Input records START

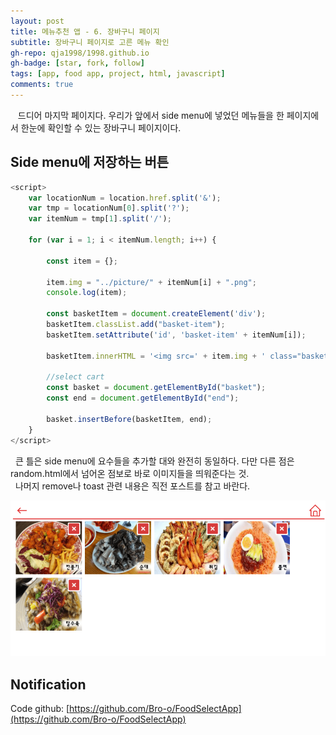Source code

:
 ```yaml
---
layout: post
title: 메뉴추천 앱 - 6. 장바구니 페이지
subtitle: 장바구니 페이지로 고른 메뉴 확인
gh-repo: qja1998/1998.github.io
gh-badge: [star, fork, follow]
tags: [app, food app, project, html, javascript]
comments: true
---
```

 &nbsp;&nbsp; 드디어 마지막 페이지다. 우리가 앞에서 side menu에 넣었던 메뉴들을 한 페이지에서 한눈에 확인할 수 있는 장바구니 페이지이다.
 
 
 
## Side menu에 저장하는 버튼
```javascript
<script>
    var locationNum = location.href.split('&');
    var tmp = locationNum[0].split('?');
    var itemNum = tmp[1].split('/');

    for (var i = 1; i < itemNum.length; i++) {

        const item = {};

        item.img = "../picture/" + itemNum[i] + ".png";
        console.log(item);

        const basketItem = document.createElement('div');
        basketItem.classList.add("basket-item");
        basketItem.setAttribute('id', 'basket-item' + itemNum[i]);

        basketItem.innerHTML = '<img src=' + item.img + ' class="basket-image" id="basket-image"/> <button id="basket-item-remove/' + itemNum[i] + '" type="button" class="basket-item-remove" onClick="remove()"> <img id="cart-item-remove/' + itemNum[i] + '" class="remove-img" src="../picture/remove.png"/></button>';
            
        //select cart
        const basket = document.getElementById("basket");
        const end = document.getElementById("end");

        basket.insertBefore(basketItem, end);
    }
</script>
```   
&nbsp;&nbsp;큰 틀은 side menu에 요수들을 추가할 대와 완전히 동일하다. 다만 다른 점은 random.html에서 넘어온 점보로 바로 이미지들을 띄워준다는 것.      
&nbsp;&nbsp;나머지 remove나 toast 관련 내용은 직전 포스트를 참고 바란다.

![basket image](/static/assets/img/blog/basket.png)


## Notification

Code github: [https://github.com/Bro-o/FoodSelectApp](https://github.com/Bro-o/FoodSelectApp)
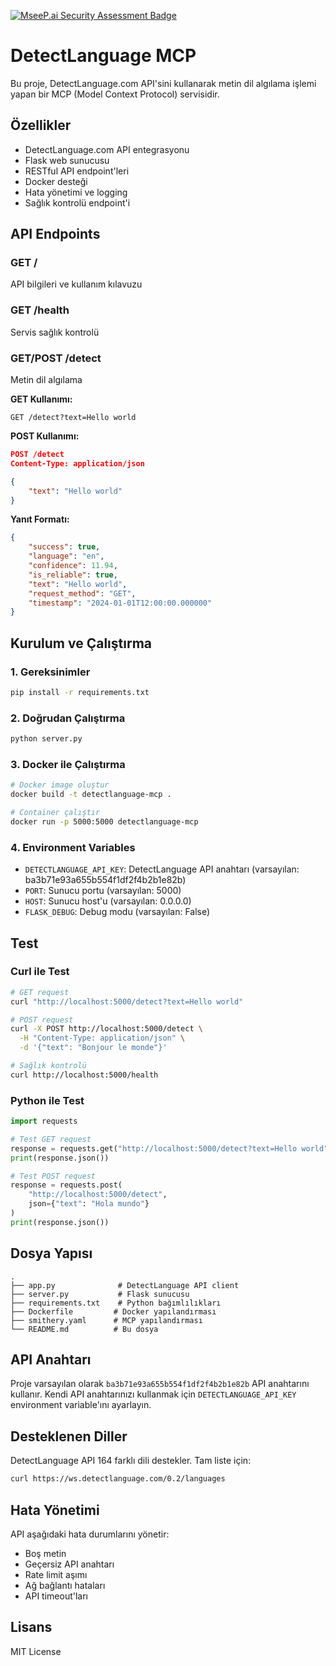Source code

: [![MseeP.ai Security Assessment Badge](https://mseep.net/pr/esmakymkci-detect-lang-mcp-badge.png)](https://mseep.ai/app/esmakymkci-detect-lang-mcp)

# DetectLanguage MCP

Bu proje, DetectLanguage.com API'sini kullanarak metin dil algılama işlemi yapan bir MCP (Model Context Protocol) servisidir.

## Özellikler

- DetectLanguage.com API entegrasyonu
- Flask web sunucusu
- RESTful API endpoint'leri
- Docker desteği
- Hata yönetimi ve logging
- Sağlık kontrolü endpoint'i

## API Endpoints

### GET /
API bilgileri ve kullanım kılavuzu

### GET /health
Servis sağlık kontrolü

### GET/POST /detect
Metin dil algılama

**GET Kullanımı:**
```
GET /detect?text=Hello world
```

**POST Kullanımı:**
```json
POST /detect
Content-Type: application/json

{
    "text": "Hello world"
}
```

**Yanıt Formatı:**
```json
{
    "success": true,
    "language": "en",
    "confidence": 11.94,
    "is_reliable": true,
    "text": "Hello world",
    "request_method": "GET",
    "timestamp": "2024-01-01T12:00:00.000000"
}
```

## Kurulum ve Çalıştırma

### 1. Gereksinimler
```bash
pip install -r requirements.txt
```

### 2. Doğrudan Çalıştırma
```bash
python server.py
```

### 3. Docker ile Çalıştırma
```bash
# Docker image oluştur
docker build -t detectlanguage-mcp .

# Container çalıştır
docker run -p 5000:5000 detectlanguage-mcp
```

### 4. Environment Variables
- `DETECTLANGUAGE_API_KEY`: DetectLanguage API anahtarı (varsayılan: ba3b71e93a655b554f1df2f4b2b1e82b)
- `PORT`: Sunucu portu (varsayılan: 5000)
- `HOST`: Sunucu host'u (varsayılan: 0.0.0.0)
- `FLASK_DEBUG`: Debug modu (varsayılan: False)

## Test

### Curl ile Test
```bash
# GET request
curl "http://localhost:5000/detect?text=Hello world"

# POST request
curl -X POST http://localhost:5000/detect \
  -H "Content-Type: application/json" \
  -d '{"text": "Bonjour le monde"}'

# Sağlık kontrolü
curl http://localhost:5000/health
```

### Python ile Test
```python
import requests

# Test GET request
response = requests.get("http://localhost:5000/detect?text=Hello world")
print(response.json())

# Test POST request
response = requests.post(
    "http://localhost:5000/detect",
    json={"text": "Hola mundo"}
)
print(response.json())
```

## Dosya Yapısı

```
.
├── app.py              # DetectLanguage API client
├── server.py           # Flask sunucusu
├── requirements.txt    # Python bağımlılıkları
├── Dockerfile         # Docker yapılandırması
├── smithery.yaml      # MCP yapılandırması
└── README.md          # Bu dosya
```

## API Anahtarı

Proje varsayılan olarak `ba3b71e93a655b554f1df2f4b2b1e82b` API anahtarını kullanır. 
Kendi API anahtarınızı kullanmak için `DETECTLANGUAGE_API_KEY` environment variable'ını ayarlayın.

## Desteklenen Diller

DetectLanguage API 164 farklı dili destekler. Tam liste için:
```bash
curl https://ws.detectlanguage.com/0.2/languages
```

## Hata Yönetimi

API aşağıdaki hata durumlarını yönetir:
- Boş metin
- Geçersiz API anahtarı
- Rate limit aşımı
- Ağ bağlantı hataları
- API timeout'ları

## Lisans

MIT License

Input records END

Exercise goal: If a record holds a picture, leave the picture out, but repeat every line exactly.

Exercise solution:
Source code

:
 ```yaml
---
layout: post
title: 메뉴추천 앱 - 6. 장바구니 페이지
subtitle: 장바구니 페이지로 고른 메뉴 확인
gh-repo: qja1998/1998.github.io
gh-badge: [star, fork, follow]
tags: [app, food app, project, html, javascript]
comments: true
---
```

 &nbsp;&nbsp; 드디어 마지막 페이지다. 우리가 앞에서 side menu에 넣었던 메뉴들을 한 페이지에서 한눈에 확인할 수 있는 장바구니 페이지이다.
 
 
 
## Side menu에 저장하는 버튼
```javascript
<script>
    var locationNum = location.href.split('&');
    var tmp = locationNum[0].split('?');
    var itemNum = tmp[1].split('/');

    for (var i = 1; i < itemNum.length; i++) {

        const item = {};

        item.img = "../picture/" + itemNum[i] + ".png";
        console.log(item);

        const basketItem = document.createElement('div');
        basketItem.classList.add("basket-item");
        basketItem.setAttribute('id', 'basket-item' + itemNum[i]);

        basketItem.innerHTML = '<img src=' + item.img + ' class="basket-image" id="basket-image"/> <button id="basket-item-remove/' + itemNum[i] + '" type="button" class="basket-item-remove" onClick="remove()"> <img id="cart-item-remove/' + itemNum[i] + '" class="remove-img" src="../picture/remove.png"/></button>';
            
        //select cart
        const basket = document.getElementById("basket");
        const end = document.getElementById("end");

        basket.insertBefore(basketItem, end);
    }
</script>
```   
&nbsp;&nbsp;큰 틀은 side menu에 요수들을 추가할 대와 완전히 동일하다. 다만 다른 점은 random.html에서 넘어온 점보로 바로 이미지들을 띄워준다는 것.      
&nbsp;&nbsp;나머지 remove나 toast 관련 내용은 직전 포스트를 참고 바란다.

![basket image](/static/assets/img/blog/basket.png)


## Notification

Code github: [https://github.com/Bro-o/FoodSelectApp](https://github.com/Bro-o/FoodSelectApp)
Source code

: [![MseeP.ai Security Assessment Badge](https://mseep.net/pr/esmakymkci-detect-lang-mcp-badge.png)](https://mseep.ai/app/esmakymkci-detect-lang-mcp)

# DetectLanguage MCP

Bu proje, DetectLanguage.com API'sini kullanarak metin dil algılama işlemi yapan bir MCP (Model Context Protocol) servisidir.

## Özellikler

- DetectLanguage.com API entegrasyonu
- Flask web sunucusu
- RESTful API endpoint'leri
- Docker desteği
- Hata yönetimi ve logging
- Sağlık kontrolü endpoint'i

## API Endpoints

### GET /
API bilgileri ve kullanım kılavuzu

### GET /health
Servis sağlık kontrolü

### GET/POST /detect
Metin dil algılama

**GET Kullanımı:**
```
GET /detect?text=Hello world
```

**POST Kullanımı:**
```json
POST /detect
Content-Type: application/json

{
    "text": "Hello world"
}
```

**Yanıt Formatı:**
```json
{
    "success": true,
    "language": "en",
    "confidence": 11.94,
    "is_reliable": true,
    "text": "Hello world",
    "request_method": "GET",
    "timestamp": "2024-01-01T12:00:00.000000"
}
```

## Kurulum ve Çalıştırma

### 1. Gereksinimler
```bash
pip install -r requirements.txt
```

### 2. Doğrudan Çalıştırma
```bash
python server.py
```

### 3. Docker ile Çalıştırma
```bash
# Docker image oluştur
docker build -t detectlanguage-mcp .

# Container çalıştır
docker run -p 5000:5000 detectlanguage-mcp
```

### 4. Environment Variables
- `DETECTLANGUAGE_API_KEY`: DetectLanguage API anahtarı (varsayılan: ba3b71e93a655b554f1df2f4b2b1e82b)
- `PORT`: Sunucu portu (varsayılan: 5000)
- `HOST`: Sunucu host'u (varsayılan: 0.0.0.0)
- `FLASK_DEBUG`: Debug modu (varsayılan: False)

## Test

### Curl ile Test
```bash
# GET request
curl "http://localhost:5000/detect?text=Hello world"

# POST request
curl -X POST http://localhost:5000/detect \
  -H "Content-Type: application/json" \
  -d '{"text": "Bonjour le monde"}'

# Sağlık kontrolü
curl http://localhost:5000/health
```

### Python ile Test
```python
import requests

# Test GET request
response = requests.get("http://localhost:5000/detect?text=Hello world")
print(response.json())

# Test POST request
response = requests.post(
    "http://localhost:5000/detect",
    json={"text": "Hola mundo"}
)
print(response.json())
```

## Dosya Yapısı

```
.
├── app.py              # DetectLanguage API client
├── server.py           # Flask sunucusu
├── requirements.txt    # Python bağımlılıkları
├── Dockerfile         # Docker yapılandırması
├── smithery.yaml      # MCP yapılandırması
└── README.md          # Bu dosya
```

## API Anahtarı

Proje varsayılan olarak `ba3b71e93a655b554f1df2f4b2b1e82b` API anahtarını kullanır. 
Kendi API anahtarınızı kullanmak için `DETECTLANGUAGE_API_KEY` environment variable'ını ayarlayın.

## Desteklenen Diller

DetectLanguage API 164 farklı dili destekler. Tam liste için:
```bash
curl https://ws.detectlanguage.com/0.2/languages
```

## Hata Yönetimi

API aşağıdaki hata durumlarını yönetir:
- Boş metin
- Geçersiz API anahtarı
- Rate limit aşımı
- Ağ bağlantı hataları
- API timeout'ları

## Lisans

MIT License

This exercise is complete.